C'est l'histoire d'une mesure qui divise : votée en 1991 dans une démarche de santé publique luttant contre le tabagisme et l'alcoolisme, la Loi Evin stipule que la vente, la distribution et la publicité d'alcool sont "interdites dans les stades, dans les salles d'éducation physique, les gymnases et, d'une manière générale, dans tous les établissements d'activités physiques et sportives".
D'un côté, le Ministère de la Santé encourage cette mesure préventive et s'élève contre toute remise en question. De l'autre, les ligues professionnelles et les clubs opèrent un lobbying actif, épaulés par des parlementaires, en faveur d'un assouplissement de la législation. En 2015, une étude de l'Association Nationale des Ligues de Sport Professionnel (ANLSP) soulignait le manque à gagner économique des clubs par rapport à leurs concurrents européens qui bénéficient par exemple en football de plusieurs dizaines de millions d'euros de revenus supplémentaires en sponsoring grâce aux marques d'alcool.
Tout récemment, la députée de la Nièvre, Perrine Goulet, a remis un rapport au Premier ministre sur le financement du sport en France dans lequel elle propose d'évaluer et assouplir cette loi. D'autant qu'aujourd'hui la technologie permettrait de contrôler aisément la consommation des spectateurs dans une enceinte sportive, au contraire des abords extérieurs des stades. Un nouvel appel vers une remise en question de la législation.
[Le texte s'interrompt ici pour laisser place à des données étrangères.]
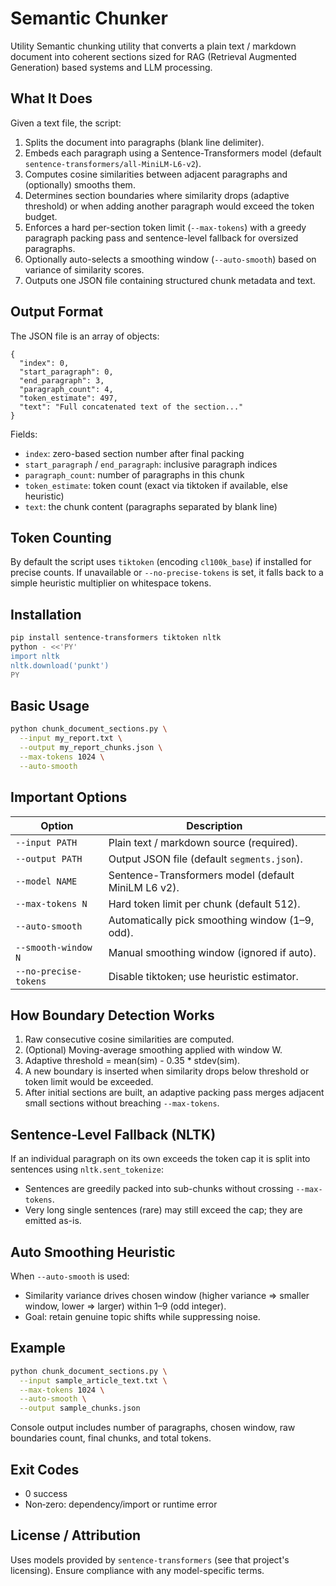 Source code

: # Semantic Chunker
 Utility
Semantic chunking utility that converts a plain text / markdown document into coherent sections sized for RAG (Retrieval Augmented Generation) based systems and LLM processing.

## What It Does
Given a text file, the script:
1. Splits the document into paragraphs (blank line delimiter).
2. Embeds each paragraph using a Sentence-Transformers model (default `sentence-transformers/all-MiniLM-L6-v2`).
3. Computes cosine similarities between adjacent paragraphs and (optionally) smooths them.
4. Determines section boundaries where similarity drops (adaptive threshold) or when adding another paragraph would exceed the token budget.
5. Enforces a hard per-section token limit (`--max-tokens`) with a greedy paragraph packing pass and sentence-level fallback for oversized paragraphs.
6. Optionally auto-selects a smoothing window (`--auto-smooth`) based on variance of similarity scores.
7. Outputs one JSON file containing structured chunk metadata and text.

## Output Format
The JSON file is an array of objects:
```jsonc
{
  "index": 0,
  "start_paragraph": 0,
  "end_paragraph": 3,
  "paragraph_count": 4,
  "token_estimate": 497,
  "text": "Full concatenated text of the section..."
}
```
Fields:
- `index`: zero-based section number after final packing
- `start_paragraph` / `end_paragraph`: inclusive paragraph indices
- `paragraph_count`: number of paragraphs in this chunk
- `token_estimate`: token count (exact via tiktoken if available, else heuristic)
- `text`: the chunk content (paragraphs separated by blank line)

## Token Counting
By default the script uses `tiktoken` (encoding `cl100k_base`) if installed for precise counts. If unavailable or `--no-precise-tokens` is set, it falls back to a simple heuristic multiplier on whitespace tokens.

## Installation
```bash
pip install sentence-transformers tiktoken nltk
python - <<'PY'
import nltk
nltk.download('punkt')
PY
```

## Basic Usage
```bash
python chunk_document_sections.py \
  --input my_report.txt \
  --output my_report_chunks.json \
  --max-tokens 1024 \
  --auto-smooth
```

## Important Options
| Option | Description |
|--------|-------------|
| `--input PATH` | Plain text / markdown source (required). |
| `--output PATH` | Output JSON file (default `segments.json`). |
| `--model NAME` | Sentence-Transformers model (default MiniLM L6 v2). |
| `--max-tokens N` | Hard token limit per chunk (default 512). |
| `--auto-smooth` | Automatically pick smoothing window (1–9, odd). |
| `--smooth-window N` | Manual smoothing window (ignored if auto). |
| `--no-precise-tokens` | Disable tiktoken; use heuristic estimator. |

## How Boundary Detection Works
1. Raw consecutive cosine similarities are computed.
2. (Optional) Moving-average smoothing applied with window W.
3. Adaptive threshold = mean(sim) - 0.35 * stdev(sim).
4. A new boundary is inserted when similarity drops below threshold or token limit would be exceeded.
5. After initial sections are built, an adaptive packing pass merges adjacent small sections without breaching `--max-tokens`.

## Sentence-Level Fallback (NLTK)
If an individual paragraph on its own exceeds the token cap it is split into sentences using `nltk.sent_tokenize`:
- Sentences are greedily packed into sub-chunks without crossing `--max-tokens`.
- Very long single sentences (rare) may still exceed the cap; they are emitted as-is.

## Auto Smoothing Heuristic
When `--auto-smooth` is used:
- Similarity variance drives chosen window (higher variance ⇒ smaller window, lower ⇒ larger) within 1–9 (odd integer).
- Goal: retain genuine topic shifts while suppressing noise.

## Example
```bash
python chunk_document_sections.py \
  --input sample_article_text.txt \
  --max-tokens 1024 \
  --auto-smooth \
  --output sample_chunks.json
```
Console output includes number of paragraphs, chosen window, raw boundaries count, final chunks, and total tokens.

## Exit Codes
- 0 success
- Non‑zero: dependency/import or runtime error

## License / Attribution
Uses models provided by `sentence-transformers` (see that project's licensing). Ensure compliance with any model-specific terms.

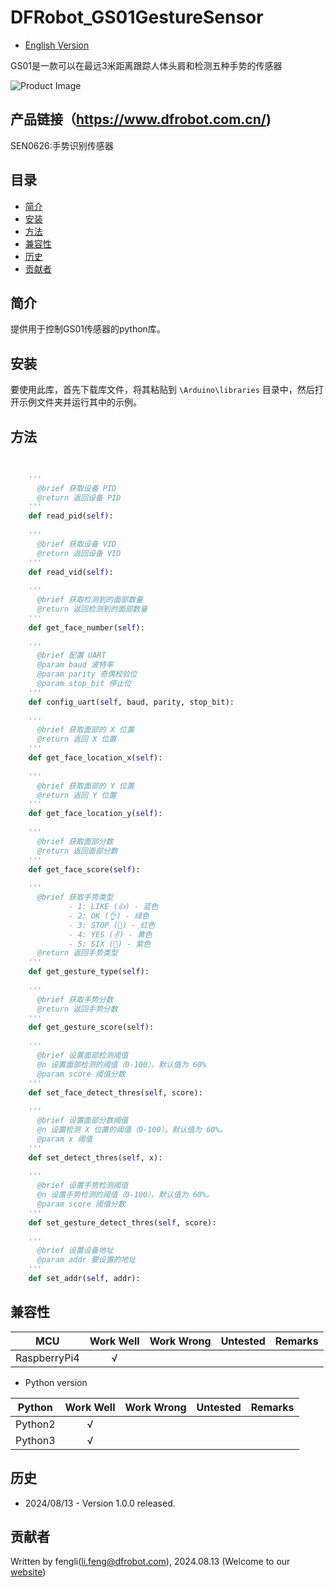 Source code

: # DFRobot_GS01GestureSensor

* [English Version](./README.md)

GS01是一款可以在最远3米距离跟踪人体头肩和检测五种手势的传感器

![Product Image](../../resources/images/SEN0486.png)


## 产品链接（https://www.dfrobot.com.cn/)

  SEN0626:手势识别传感器

## 目录

* [简介](#简介)
* [安装](#安装)
* [方法](#方法)
* [兼容性](#兼容性)
* [历史](#历史)
* [贡献者](#贡献者)

## 简介

提供用于控制GS01传感器的python库。

## 安装

要使用此库，首先下载库文件，将其粘贴到 `\Arduino\libraries` 目录中，然后打开示例文件夹并运行其中的示例。

## 方法
```python
  
  
    '''
      @brief 获取设备 PID
      @return 返回设备 PID
    '''
    def read_pid(self):
    
    '''
      @brief 获取设备 VID
      @return 返回设备 VID
    '''
    def read_vid(self):
    
    '''
      @brief 获取检测到的面部数量
      @return 返回检测到的面部数量
    '''
    def get_face_number(self):
    
    '''
      @brief 配置 UART
      @param baud 波特率
      @param parity 奇偶校验位
      @param stop_bit 停止位
    '''
    def config_uart(self, baud, parity, stop_bit):
    
    '''
      @brief 获取面部的 X 位置
      @return 返回 X 位置
    '''
    def get_face_location_x(self):
    
    '''
      @brief 获取面部的 Y 位置
      @return 返回 Y 位置
    '''
    def get_face_location_y(self):
    
    '''
      @brief 获取面部分数
      @return 返回面部分数
    '''
    def get_face_score(self):
    
    '''
      @brief 获取手势类型
             - 1: LIKE (👍) - 蓝色
             - 2: OK (👌) - 绿色
             - 3: STOP (🤚) - 红色
             - 4: YES (✌) - 黄色
             - 5: SIX (🤙) - 紫色
      @return 返回手势类型
    '''
    def get_gesture_type(self):
    
    '''
      @brief 获取手势分数
      @return 返回手势分数
    '''
    def get_gesture_score(self):
    
    '''
      @brief 设置面部检测阈值
      @n 设置面部检测的阈值（0-100）。默认值为 60%
      @param score 阈值分数
    '''
    def set_face_detect_thres(self, score):
    
    '''
      @brief 设置面部分数阈值
      @n 设置检测 X 位置的阈值（0-100）。默认值为 60%。
      @param x 阈值
    '''
    def set_detect_thres(self, x):
    
    '''
      @brief 设置手势检测阈值
      @n 设置手势检测的阈值（0-100）。默认值为 60%。
      @param score 阈值分数
    '''
    def set_gesture_detect_thres(self, score):
    
    '''
      @brief 设置设备地址
      @param addr 要设置的地址
    '''
    def set_addr(self, addr):

```

## 兼容性

| MCU         | Work Well | Work Wrong  | Untested | Remarks |
| ------------ | :--: | :----: | :----: | :--: |
| RaspberryPi4 |  √   |        |        |      |

* Python version 

| Python  | Work Well | Work Wrong | Untested | Remarks |
| ------- | :--: | :----: | :----: | ---- |
| Python2 |  √   |        |        |      |
| Python3 |  √   |        |        |      |
## 历史 

- 2024/08/13 - Version 1.0.0 released.

## 贡献者

Written by fengli(li.feng@dfrobot.com), 2024.08.13 (Welcome to our [website](https://www.dfrobot.com/))





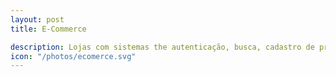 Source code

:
 ```yaml
---
layout: post
title: E-Commerce

description: Lojas com sistemas the autenticação, busca, cadastro de produtos, pagamento, avaliação, notificação e administração.
icon: "/photos/ecomerce.svg"
---
```


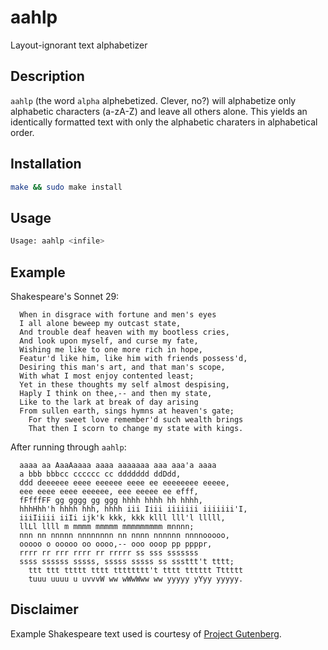 # aahlp

Layout-ignorant text alphabetizer

## Description

`aahlp` (the word `alpha` alphebetized. Clever, no?) will alphabetize only alphabetic characters (a-zA-Z) and leave all others alone. This yields an identically formatted text with only the alphabetic charaters in alphabetical order.

## Installation

```bash
make && sudo make install
```

## Usage

```bash
Usage: aahlp <infile>
```

## Example

Shakespeare's Sonnet 29:

```
  When in disgrace with fortune and men's eyes
  I all alone beweep my outcast state,
  And trouble deaf heaven with my bootless cries,
  And look upon myself, and curse my fate,
  Wishing me like to one more rich in hope,
  Featur'd like him, like him with friends possess'd,
  Desiring this man's art, and that man's scope,
  With what I most enjoy contented least;
  Yet in these thoughts my self almost despising,
  Haply I think on thee,-- and then my state,
  Like to the lark at break of day arising
  From sullen earth, sings hymns at heaven's gate;
	For thy sweet love remember'd such wealth brings
	That then I scorn to change my state with kings.
```

After running through `aahlp`:

```
  aaaa aa AaaAaaaa aaaa aaaaaaa aaa aaa'a aaaa
  a bbb bbbcc cccccc cc ddddddd ddDdd,
  ddd deeeeee eeee eeeeee eeee ee eeeeeeee eeeee,
  eee eeee eeee eeeeee, eee eeeee ee efff,
  fFfffFF gg gggg gg ggg hhhh hhhh hh hhhh,
  hhhHhh'h hhhh hhh, hhhh iii Iiii iiiiiii iiiiiii'I,
  iiiIiiii iiIi ijk'k kkk, kkk klll lll'l lllll,
  llLl llll m mmmm mmmmm mmmmmmmmm mnnnn;
  nnn nn nnnnn nnnnnnnn nn nnnn nnnnnn nnnnooooo,
  ooooo o ooooo oo oooo,-- ooo ooop pp ppppr,
  rrrr rr rrr rrrr rr rrrrr ss sss sssssss
  ssss ssssss sssss, sssss sssss ss sssttt't tttt;
	ttt ttt ttttt tttt tttttttt't tttt tttttt Tttttt
	tuuu uuuu u uvvvW ww wWwWww ww yyyyy yYyy yyyyy.
```

## Disclaimer

Example Shakespeare text used is courtesy of [Project Gutenberg](http://www.gutenberg.org/).
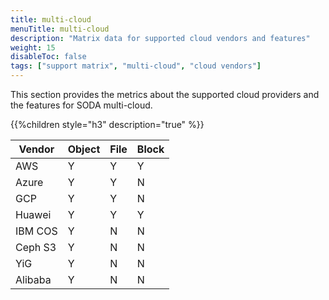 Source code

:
 ```yaml
---
title: multi-cloud
menuTitle: multi-cloud
description: "Matrix data for supported cloud vendors and features"
weight: 15
disableToc: false
tags: ["support matrix", "multi-cloud", "cloud vendors"] 
---
```

This section provides the metrics about the supported cloud providers and the features for SODA multi-cloud.

{{%children style="h3" description="true" %}}  

<table>
    <thead>
       <tr>
          <th>Vendor</th>
          <th>Object</th>
          <th>File</th>
          <th>Block</th>
       </tr>
    </thead>
    <tbody>
       <tr>
          <td> AWS</td>
          <td> Y </td>
          <td> Y </td>
          <td> Y </td>
       </tr>
       <tr>
          <td> Azure</td>
          <td> Y </td>
          <td> Y </td>
          <td> N </td>
       </tr>
       <tr>
          <td> GCP</td>
          <td> Y </td>
          <td> Y </td>
          <td> N </td>
       </tr>
       <tr>
          <td> Huawei</td>
          <td> Y </td>
          <td> Y </td>
          <td> Y </td>
       </tr>
       <tr>
          <td> IBM COS</td>
          <td> Y </td>
          <td> N</td>
          <td> N </td>
       </tr>
       <tr>
          <td> Ceph S3</td>
          <td> Y </td>
          <td> N </td>
          <td> N </td>
       </tr>
       <tr>
          <td> YiG</td>
          <td> Y </td>
          <td> N </td>
          <td> N </td>
       </tr>
       <tr>
          <td> Alibaba</td>
          <td> Y </td>
          <td> N </td>
          <td> N </td>
       </tr>
    </tbody>
</table>

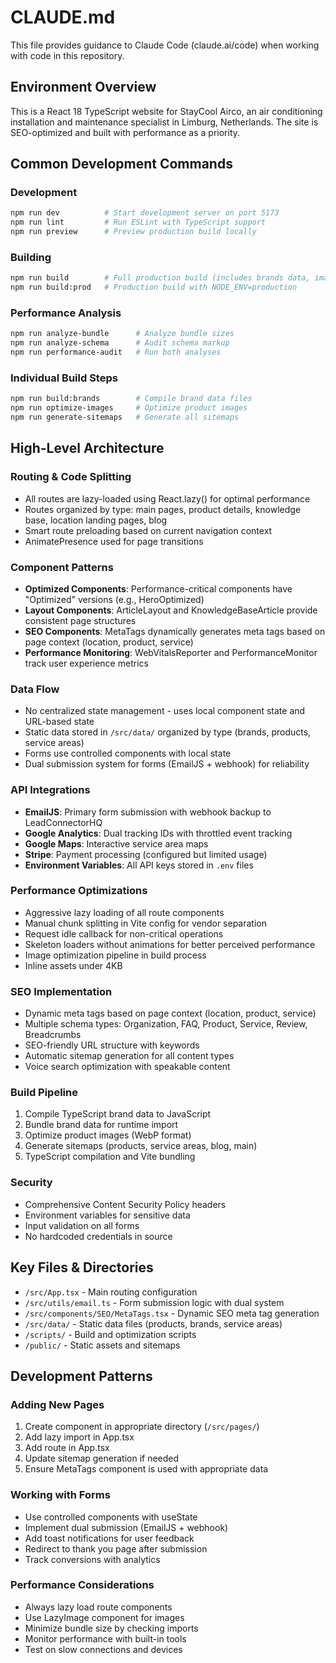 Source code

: # CLAUDE.md

This file provides guidance to Claude Code (claude.ai/code) when working with code in this repository.

## Environment Overview

This is a React 18 TypeScript website for StayCool Airco, an air conditioning installation and maintenance specialist in Limburg, Netherlands. The site is SEO-optimized and built with performance as a priority.

## Common Development Commands

### Development
```bash
npm run dev          # Start development server on port 5173
npm run lint         # Run ESLint with TypeScript support
npm run preview      # Preview production build locally
```

### Building
```bash
npm run build        # Full production build (includes brands data, image optimization, sitemaps)
npm run build:prod   # Production build with NODE_ENV=production
```

### Performance Analysis
```bash
npm run analyze-bundle      # Analyze bundle sizes
npm run analyze-schema      # Audit schema markup
npm run performance-audit   # Run both analyses
```

### Individual Build Steps
```bash
npm run build:brands        # Compile brand data files
npm run optimize-images     # Optimize product images
npm run generate-sitemaps   # Generate all sitemaps
```

## High-Level Architecture

### Routing & Code Splitting
- All routes are lazy-loaded using React.lazy() for optimal performance
- Routes organized by type: main pages, product details, knowledge base, location landing pages, blog
- Smart route preloading based on current navigation context
- AnimatePresence used for page transitions

### Component Patterns
- **Optimized Components**: Performance-critical components have "Optimized" versions (e.g., HeroOptimized)
- **Layout Components**: ArticleLayout and KnowledgeBaseArticle provide consistent page structures
- **SEO Components**: MetaTags dynamically generates meta tags based on page context (location, product, service)
- **Performance Monitoring**: WebVitalsReporter and PerformanceMonitor track user experience metrics

### Data Flow
- No centralized state management - uses local component state and URL-based state
- Static data stored in `/src/data/` organized by type (brands, products, service areas)
- Forms use controlled components with local state
- Dual submission system for forms (EmailJS + webhook) for reliability

### API Integrations
- **EmailJS**: Primary form submission with webhook backup to LeadConnectorHQ
- **Google Analytics**: Dual tracking IDs with throttled event tracking
- **Google Maps**: Interactive service area maps
- **Stripe**: Payment processing (configured but limited usage)
- **Environment Variables**: All API keys stored in `.env` files

### Performance Optimizations
- Aggressive lazy loading of all route components
- Manual chunk splitting in Vite config for vendor separation
- Request idle callback for non-critical operations
- Skeleton loaders without animations for better perceived performance
- Image optimization pipeline in build process
- Inline assets under 4KB

### SEO Implementation
- Dynamic meta tags based on page context (location, product, service)
- Multiple schema types: Organization, FAQ, Product, Service, Review, Breadcrumbs
- SEO-friendly URL structure with keywords
- Automatic sitemap generation for all content types
- Voice search optimization with speakable content

### Build Pipeline
1. Compile TypeScript brand data to JavaScript
2. Bundle brand data for runtime import
3. Optimize product images (WebP format)
4. Generate sitemaps (products, service areas, blog, main)
5. TypeScript compilation and Vite bundling

### Security
- Comprehensive Content Security Policy headers
- Environment variables for sensitive data
- Input validation on all forms
- No hardcoded credentials in source

## Key Files & Directories

- `/src/App.tsx` - Main routing configuration
- `/src/utils/email.ts` - Form submission logic with dual system
- `/src/components/SEO/MetaTags.tsx` - Dynamic SEO meta tag generation
- `/src/data/` - Static data files (products, brands, service areas)
- `/scripts/` - Build and optimization scripts
- `/public/` - Static assets and sitemaps

## Development Patterns

### Adding New Pages
1. Create component in appropriate directory (`/src/pages/`)
2. Add lazy import in App.tsx
3. Add route in App.tsx
4. Update sitemap generation if needed
5. Ensure MetaTags component is used with appropriate data

### Working with Forms
- Use controlled components with useState
- Implement dual submission (EmailJS + webhook)
- Add toast notifications for user feedback
- Redirect to thank you page after submission
- Track conversions with analytics

### Performance Considerations
- Always lazy load route components
- Use LazyImage component for images
- Minimize bundle size by checking imports
- Monitor performance with built-in tools
- Test on slow connections and devices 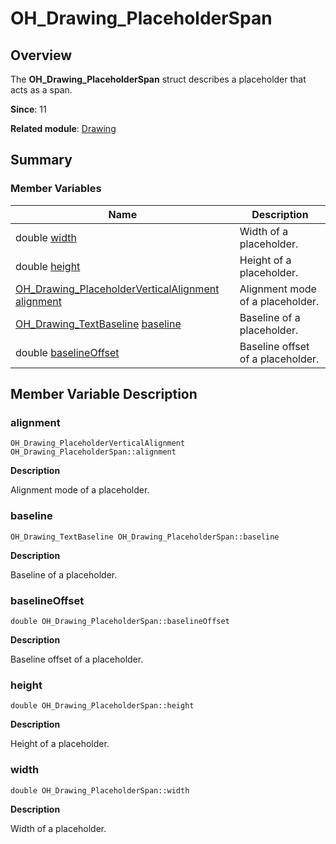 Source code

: # OH_Drawing_PlaceholderSpan


## Overview

The **OH_Drawing_PlaceholderSpan** struct describes a placeholder that acts as a span.

**Since**: 11

**Related module**: [Drawing](_drawing.md)


## Summary


### Member Variables

| Name| Description|
| -------- | -------- |
| double [width](#width) | Width of a placeholder.|
| double [height](#height) | Height of a placeholder.|
| [OH_Drawing_PlaceholderVerticalAlignment](_drawing.md#oh_drawing_placeholderverticalalignment) [alignment](#alignment) | Alignment mode of a placeholder.|
| [OH_Drawing_TextBaseline](_drawing.md#oh_drawing_textbaseline) [baseline](#baseline) | Baseline of a placeholder.|
| double [baselineOffset](#baselineoffset) | Baseline offset of a placeholder.|


## Member Variable Description


### alignment

```
OH_Drawing_PlaceholderVerticalAlignment OH_Drawing_PlaceholderSpan::alignment
```

**Description**

Alignment mode of a placeholder.


### baseline

```
OH_Drawing_TextBaseline OH_Drawing_PlaceholderSpan::baseline
```

**Description**

Baseline of a placeholder.


### baselineOffset

```
double OH_Drawing_PlaceholderSpan::baselineOffset
```

**Description**

Baseline offset of a placeholder.


### height

```
double OH_Drawing_PlaceholderSpan::height
```

**Description**

Height of a placeholder.


### width

```
double OH_Drawing_PlaceholderSpan::width
```

**Description**

Width of a placeholder.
Les opposants à la Loi Evin parlent même d'une "hypocrisie", invoquant le fait que certains spectateurs surconsomment en amont des matchs sachant qu'ils ne pourront pas au sein du stade. "Hypocrisie" également, car ils soulignent que des moyens existent pour consommer de l'alcool dans les enceintes sportives, permis par la législation : les stades peuvent bénéficier de dix dérogations par an accordées par la municipalité, et les spectateurs des loges VIP profitent de bière et spiritueux grâce aux licences restaurateurs des traiteurs engagés... Des disparités existent entre les régions, les disciplines et les clubs concernés dans l'utilisation de ces recours : les autorisations sont temporaires pour certains, permanentes pour d'autres, ou encore inexistantes, en fonction des relations entre clubs et administrations locales.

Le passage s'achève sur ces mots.